▶ _YOUR OBJECTIVE_: Working line by line, output the entries below exactly as they appear.

▶ _SUPPLIED DATA_:
========================

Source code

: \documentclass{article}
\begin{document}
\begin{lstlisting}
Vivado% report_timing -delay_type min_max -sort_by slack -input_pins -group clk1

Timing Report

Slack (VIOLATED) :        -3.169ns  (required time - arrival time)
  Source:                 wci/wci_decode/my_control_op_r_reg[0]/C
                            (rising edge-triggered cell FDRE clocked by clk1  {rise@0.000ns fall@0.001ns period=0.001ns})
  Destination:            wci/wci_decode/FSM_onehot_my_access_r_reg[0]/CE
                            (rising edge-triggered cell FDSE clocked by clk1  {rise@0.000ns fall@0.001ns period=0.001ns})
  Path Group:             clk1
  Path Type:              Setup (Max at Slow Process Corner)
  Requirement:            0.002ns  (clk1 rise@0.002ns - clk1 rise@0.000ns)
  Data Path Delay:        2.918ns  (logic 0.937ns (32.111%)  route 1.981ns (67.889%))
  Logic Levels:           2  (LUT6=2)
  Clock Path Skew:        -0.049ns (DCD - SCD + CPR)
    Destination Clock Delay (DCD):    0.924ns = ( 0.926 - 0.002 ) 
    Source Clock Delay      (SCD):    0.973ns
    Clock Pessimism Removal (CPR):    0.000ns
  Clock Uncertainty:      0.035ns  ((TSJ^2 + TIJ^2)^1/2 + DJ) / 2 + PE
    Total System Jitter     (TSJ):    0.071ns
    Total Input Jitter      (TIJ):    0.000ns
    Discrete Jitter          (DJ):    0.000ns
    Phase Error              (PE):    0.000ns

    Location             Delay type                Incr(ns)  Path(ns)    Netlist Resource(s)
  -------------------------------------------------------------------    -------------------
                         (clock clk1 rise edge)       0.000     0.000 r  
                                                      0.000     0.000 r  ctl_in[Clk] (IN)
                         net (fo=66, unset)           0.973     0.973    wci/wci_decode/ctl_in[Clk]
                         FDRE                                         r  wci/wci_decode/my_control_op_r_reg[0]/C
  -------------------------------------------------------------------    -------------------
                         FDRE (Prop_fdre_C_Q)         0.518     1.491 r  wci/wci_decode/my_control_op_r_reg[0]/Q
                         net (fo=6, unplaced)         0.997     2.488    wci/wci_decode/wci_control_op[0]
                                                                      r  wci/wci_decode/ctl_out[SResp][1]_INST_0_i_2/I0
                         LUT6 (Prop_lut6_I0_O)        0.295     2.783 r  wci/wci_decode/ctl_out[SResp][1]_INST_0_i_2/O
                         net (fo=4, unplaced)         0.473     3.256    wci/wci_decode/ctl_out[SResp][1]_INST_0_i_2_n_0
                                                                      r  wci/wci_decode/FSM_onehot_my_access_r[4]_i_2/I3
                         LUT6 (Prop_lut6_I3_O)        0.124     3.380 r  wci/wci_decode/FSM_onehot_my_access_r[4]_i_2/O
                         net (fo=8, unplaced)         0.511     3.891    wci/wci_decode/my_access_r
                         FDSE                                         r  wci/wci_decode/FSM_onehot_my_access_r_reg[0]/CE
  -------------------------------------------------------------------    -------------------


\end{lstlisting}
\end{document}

========================

▶ _PROBLEM SOLUTION_:
Source code

: \documentclass{article}
\begin{document}
\begin{lstlisting}
Vivado% report_timing -delay_type min_max -sort_by slack -input_pins -group clk1

Timing Report

Slack (VIOLATED) :        -3.169ns  (required time - arrival time)
  Source:                 wci/wci_decode/my_control_op_r_reg[0]/C
                            (rising edge-triggered cell FDRE clocked by clk1  {rise@0.000ns fall@0.001ns period=0.001ns})
  Destination:            wci/wci_decode/FSM_onehot_my_access_r_reg[0]/CE
                            (rising edge-triggered cell FDSE clocked by clk1  {rise@0.000ns fall@0.001ns period=0.001ns})
  Path Group:             clk1
  Path Type:              Setup (Max at Slow Process Corner)
  Requirement:            0.002ns  (clk1 rise@0.002ns - clk1 rise@0.000ns)
  Data Path Delay:        2.918ns  (logic 0.937ns (32.111%)  route 1.981ns (67.889%))
  Logic Levels:           2  (LUT6=2)
  Clock Path Skew:        -0.049ns (DCD - SCD + CPR)
    Destination Clock Delay (DCD):    0.924ns = ( 0.926 - 0.002 ) 
    Source Clock Delay      (SCD):    0.973ns
    Clock Pessimism Removal (CPR):    0.000ns
  Clock Uncertainty:      0.035ns  ((TSJ^2 + TIJ^2)^1/2 + DJ) / 2 + PE
    Total System Jitter     (TSJ):    0.071ns
    Total Input Jitter      (TIJ):    0.000ns
    Discrete Jitter          (DJ):    0.000ns
    Phase Error              (PE):    0.000ns

    Location             Delay type                Incr(ns)  Path(ns)    Netlist Resource(s)
  -------------------------------------------------------------------    -------------------
                         (clock clk1 rise edge)       0.000     0.000 r  
                                                      0.000     0.000 r  ctl_in[Clk] (IN)
                         net (fo=66, unset)           0.973     0.973    wci/wci_decode/ctl_in[Clk]
                         FDRE                                         r  wci/wci_decode/my_control_op_r_reg[0]/C
  -------------------------------------------------------------------    -------------------
                         FDRE (Prop_fdre_C_Q)         0.518     1.491 r  wci/wci_decode/my_control_op_r_reg[0]/Q
                         net (fo=6, unplaced)         0.997     2.488    wci/wci_decode/wci_control_op[0]
                                                                      r  wci/wci_decode/ctl_out[SResp][1]_INST_0_i_2/I0
                         LUT6 (Prop_lut6_I0_O)        0.295     2.783 r  wci/wci_decode/ctl_out[SResp][1]_INST_0_i_2/O
                         net (fo=4, unplaced)         0.473     3.256    wci/wci_decode/ctl_out[SResp][1]_INST_0_i_2_n_0
                                                                      r  wci/wci_decode/FSM_onehot_my_access_r[4]_i_2/I3
                         LUT6 (Prop_lut6_I3_O)        0.124     3.380 r  wci/wci_decode/FSM_onehot_my_access_r[4]_i_2/O
                         net (fo=8, unplaced)         0.511     3.891    wci/wci_decode/my_access_r
                         FDSE                                         r  wci/wci_decode/FSM_onehot_my_access_r_reg[0]/CE
  -------------------------------------------------------------------    -------------------


\end{lstlisting}
\end{document}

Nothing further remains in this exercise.